Copy each line below that contains "déclaration".

§ Given records
------------------------------

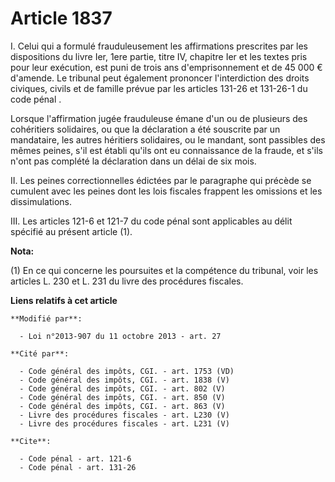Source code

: # Article 1837

I. Celui qui a formulé frauduleusement les affirmations prescrites par les dispositions du livre Ier, 1ere partie, titre IV,
chapitre Ier et les textes pris pour leur exécution, est puni de trois ans d'emprisonnement et de 45 000 € d'amende. Le
tribunal peut également prononcer l'interdiction des droits civiques, civils et de famille prévue par                les
articles 131-26 et 131-26-1 du code pénal . 

Lorsque l'affirmation jugée frauduleuse émane d'un ou de plusieurs des cohéritiers solidaires, ou que la déclaration a été
souscrite par un mandataire, les autres héritiers solidaires, ou le mandant, sont passibles des mêmes peines, s'il est établi
qu'ils ont eu connaissance de la fraude, et s'ils n'ont pas complété la déclaration dans un délai de six mois. 

II. Les peines correctionnelles édictées par le paragraphe qui précède se cumulent avec les peines dont les lois fiscales
frappent les omissions et les dissimulations. 

III. Les articles 121-6 et 121-7 du code pénal sont applicables au délit spécifié au présent article (1).

**Nota:**

(1) En ce qui concerne les poursuites et la compétence du tribunal, voir les articles L. 230 et L. 231 du livre des
procédures fiscales.

**Liens relatifs à cet article**

	**Modifié par**:

	  - Loi n°2013-907 du 11 octobre 2013 - art. 27

	**Cité par**:

	  - Code général des impôts, CGI. - art. 1753 (VD)
	  - Code général des impôts, CGI. - art. 1838 (V)
	  - Code général des impôts, CGI. - art. 802 (V)
	  - Code général des impôts, CGI. - art. 850 (V)
	  - Code général des impôts, CGI. - art. 863 (V)
	  - Livre des procédures fiscales - art. L230 (V)
	  - Livre des procédures fiscales - art. L231 (V)

	**Cite**:

	  - Code pénal - art. 121-6
	  - Code pénal - art. 131-26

------------------------------

§ Exercise solution
Lorsque l'affirmation jugée frauduleuse émane d'un ou de plusieurs des cohéritiers solidaires, ou que la déclaration a été
qu'ils ont eu connaissance de la fraude, et s'ils n'ont pas complété la déclaration dans un délai de six mois. 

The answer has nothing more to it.